After a goalless first half Mark Noble opened the scoring with a 40-yard freekick that bounced into the net and the midfielder struck again from a penalty after a clumsy handball by José Fonte; Kevin Nolan and Modibo Maiga scored after defenders were outmuscled embarrassingly. Adam Lallana's fine strike for Southampton, and some tidy midfield play by the visitors, counted for nothing.

"We couldn't get anywhere near Southampton last year … but the difference between us and them in the second half shows how far we've come," said the West Ham manager, Sam Allardyce, who could also have suggested that it shows how far Southampton have failed to come. "I think the players we have brought in and added to the squad have delivered."

Southampton's recruitment has been more questionable. They spent most of their summer budget on attacking players, including £12m on the winger Gastón Ramírez and £6m on the striker Jay Rodriguez. In comparison they skimped on defenders. The new right-back Nathaniel Clyne has done well, although most of his best work is going forward, but no one else has consistently defended to the level required.

Adkins has tinkered with the make-up of his back four – partially because of injuries – but all permutations have proved porous. The centre-backs Fonte and Jos Hooiveld were shaky against West Ham, while Maya Yoshida was as flimsy at left-back as he was at centre-back during the 6-1 defeat at Arsenal. Adkins has also tried three different goalkeepers – with Artur Boruc, signed as a free agent a month ago, making his debut here. The manager has also adjusted his formation in a bid to provide extra security to his rearguard – switching from the 4-4-2 he used over the last two season to a 4-3-3 for this one.

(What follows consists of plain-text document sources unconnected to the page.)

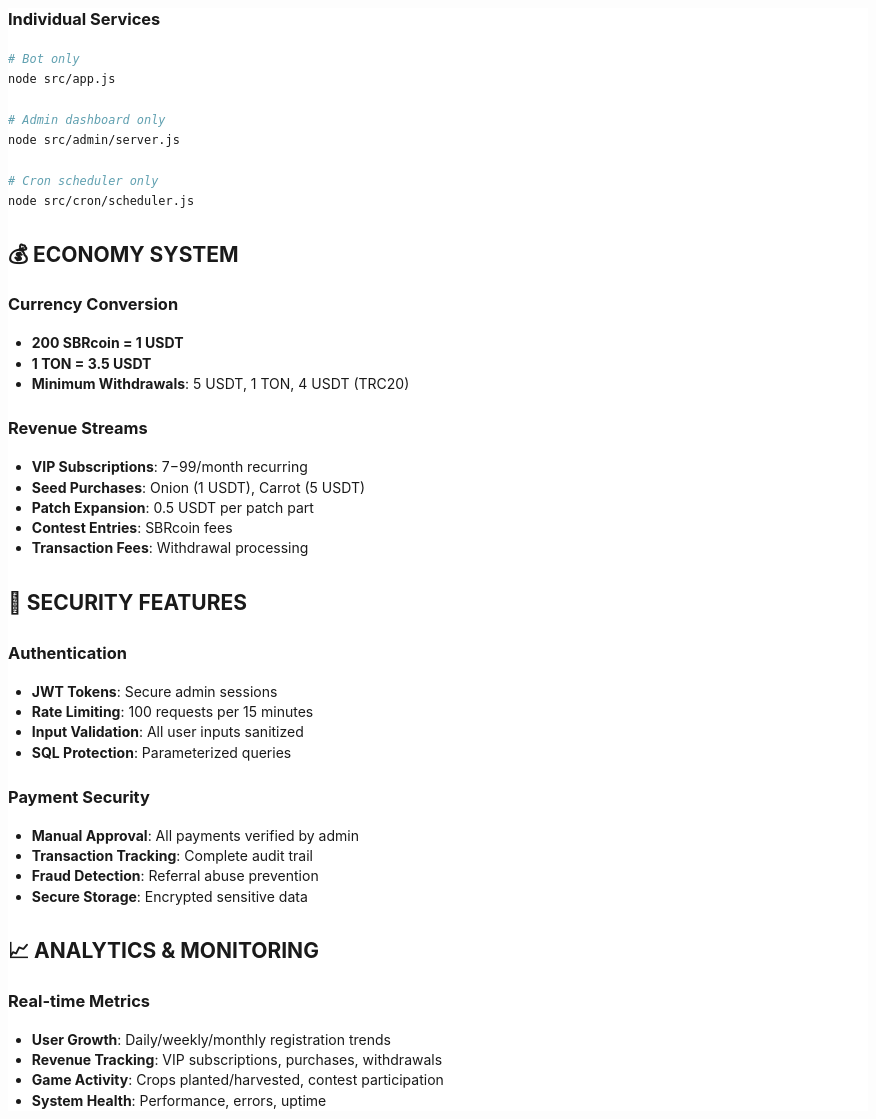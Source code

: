 ### Individual Services
```bash
# Bot only
node src/app.js

# Admin dashboard only
node src/admin/server.js

# Cron scheduler only
node src/cron/scheduler.js
```

## 💰 ECONOMY SYSTEM

### Currency Conversion
- **200 SBRcoin = 1 USDT**
- **1 TON = 3.5 USDT**
- **Minimum Withdrawals**: 5 USDT, 1 TON, 4 USDT (TRC20)

### Revenue Streams
- **VIP Subscriptions**: $7-$99/month recurring
- **Seed Purchases**: Onion (1 USDT), Carrot (5 USDT)  
- **Patch Expansion**: 0.5 USDT per patch part
- **Contest Entries**: SBRcoin fees
- **Transaction Fees**: Withdrawal processing

## 🔐 SECURITY FEATURES

### Authentication
- **JWT Tokens**: Secure admin sessions
- **Rate Limiting**: 100 requests per 15 minutes
- **Input Validation**: All user inputs sanitized
- **SQL Protection**: Parameterized queries

### Payment Security
- **Manual Approval**: All payments verified by admin
- **Transaction Tracking**: Complete audit trail
- **Fraud Detection**: Referral abuse prevention
- **Secure Storage**: Encrypted sensitive data

## 📈 ANALYTICS & MONITORING

### Real-time Metrics
- **User Growth**: Daily/weekly/monthly registration trends
- **Revenue Tracking**: VIP subscriptions, purchases, withdrawals
- **Game Activity**: Crops planted/harvested, contest participation
- **System Health**: Performance, errors, uptime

Lallana and Morgan Schneiderlin have made more interceptions than anyone in the division and Schneiderlin is only behind Noble in terms of the amount of tackles made – but that has still not been enough to prevent Saints from self-destructing. "Individually some players are maybe getting found out a little bit, but it's a collective thing at the football club," said Adkins. "We've all got to stick together and we've all got to work hard."

That work does not entail changing philosophy, said Adkins, just applying the current one better. "There's a principle on how the football club wants to go," he said. "Who's to say looking at alternatives is going to more beneficial for us? Our style of play dictates we're scoring goals. But we're not keeping the ball out of the back of the net. We've got to sit down, analyse and look at what's going wrong." It may simply be that the defenders are not good enough.

Man of the match Mark Noble (West Ham).